Ecological Significance
Phages are the most abundant biological entities, with an estimated 10^31 total viral particles on Earth. A single gram of human gut bacteria contains over 1 billion phages. They exist in all microbial habitats and exert strong evolutionary pressures on bacterial populations.
As predators of bacteria, phages help prevent overgrowth of strains and maintain balance in microbial communities through lysis. They transfer genes between bacteria via transduction, enhancing genetic diversity. Phages influence global nutrient cycles by releasing cell contents through lysis. Marine phages also help drive the "biological pump" sending carbon into the deep oceans.
Therapeutic Potential
Interest in phage therapy declined with the rise of antibiotics but has reemerged given the antibiotic resistance crisis. Phages offer advantages over traditional antibiotics. They rapidly coevolve with bacteria, developing counter-resistance to bacterial mutations. Engineered phages can be tailored to target specific pathogens while sparing beneficial microbes.

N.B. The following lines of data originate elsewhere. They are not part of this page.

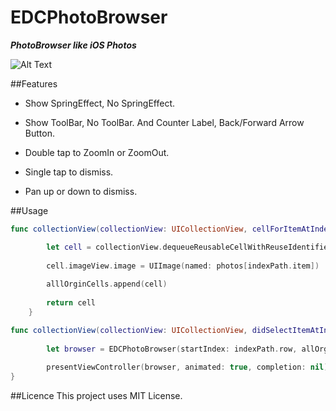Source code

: # EDCPhotoBrowser

***PhotoBrowser like iOS Photos***

![Alt Text](https://github.com/fanyu/EDCPhotoBrowser/blob/master/Browser.gif)

##Features
* Show SpringEffect, No SpringEffect.

* Show ToolBar, No ToolBar. And Counter Label, Back/Forward Arrow Button. 

* Double tap to ZoomIn or ZoomOut.

* Single tap to dismiss.

* Pan up or down to dismiss. 

##Usage 
```swift
func collectionView(collectionView: UICollectionView, cellForItemAtIndexPath indexPath: NSIndexPath) -> UICollectionViewCell {

        let cell = collectionView.dequeueReusableCellWithReuseIdentifier("Cell", forIndexPath: indexPath) as! CollectionViewCell
        
        cell.imageView.image = UIImage(named: photos[indexPath.item])
  
        alllOrginCells.append(cell)
        
        return cell
    }

func collectionView(collectionView: UICollectionView, didSelectItemAtIndexPath indexPath: NSIndexPath) {
        
        let browser = EDCPhotoBrowser(startIndex: indexPath.row, allOrginCells: alllOrginCells, showToolBar: displayToolBar, showArrowButton: true, showCuounterLabel: true, springEffect: springEffect)
       
        presentViewController(browser, animated: true, completion: nil)
}
```

##Licence
This project uses MIT License.
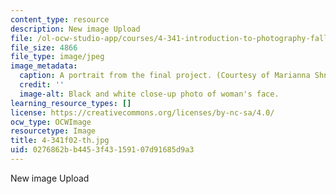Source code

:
 ```yaml
---
content_type: resource
description: New image Upload
file: /ol-ocw-studio-app/courses/4-341-introduction-to-photography-fall-2002/0276862bb4453f43159107d91685d9a3_4-341f02-th.jpg
file_size: 4866
file_type: image/jpeg
image_metadata:
  caption: A portrait from the final project. (Courtesy of Marianna Shnayderman.)
  credit: ''
  image-alt: Black and white close-up photo of woman's face.
learning_resource_types: []
license: https://creativecommons.org/licenses/by-nc-sa/4.0/
ocw_type: OCWImage
resourcetype: Image
title: 4-341f02-th.jpg
uid: 0276862b-b445-3f43-1591-07d91685d9a3
---
```

New image Upload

Phage treatments can penetrate biofilms that protect bacteria from antibiotics. Used alongside antibiotics, phages improve bacterial clearance. They synergistically enhance antibiotic efficacy against resistant superbugs. Engineered phages may someday treat complex conditions like obesity by altering gut microbiomes.
Biotechnology Applications
Beyond therapy, phages are widely used in biotechnology. Phage display utilizes phages to present peptides or proteins for the discovery of new drugs, vaccines, and diagnostics. Their specificity makes phages ideal for developing biosensors to detect pathogens. Phages are also workhorse model systems that enabled breakthroughs like identifying DNA as the genetic material.
Infographic
Our inspiration for creating our phage discovery guide came from a Drexelian student, Bijaya, who discovered her own phage. We took inspiration from Bijaya to take matters into our own hands so more people could discover their own phages. With the rise of antibiotic-resistant bacteria, finding phages is of utmost importance to combat these so-called superbugs. Upon researching the phage discovery process, we only found complex instructions designed for college students or professors. At times, the steps were unclear, lengthy, and redundant. Thus, we dissected the convoluted web to create a simplified version on bacteriophage discovery. The process goes through isolating, purifying, and amplifying the phage lysate in a streamlined manner. This guide is meant for high school or middle school students who want to learn more about phages. Our steps in this infographic are straight to the point and eliminate the unnecessary wordiness of the current phage discovery information on the internet. We hope that this guide can be widely accessible across our global community. The World Economic Forum predicts that designer phages will be in the top ten emerging technologies in 2023 because of the pertinent antibiotic issue. Thus, it is necessary that our search for phages begins now. We can start with this infographic.
Conclusion
After decades of obscurity, bacteriophages have returned to prominence as medicine confronts the antibiotic resistance crisis. Their unique biology and evolutionary capabilities lend phages to diverse applications. With deeper understanding, engineered phages may profoundly shape microbiomes and human health. The untapped potential of phages continues to drive new innovations.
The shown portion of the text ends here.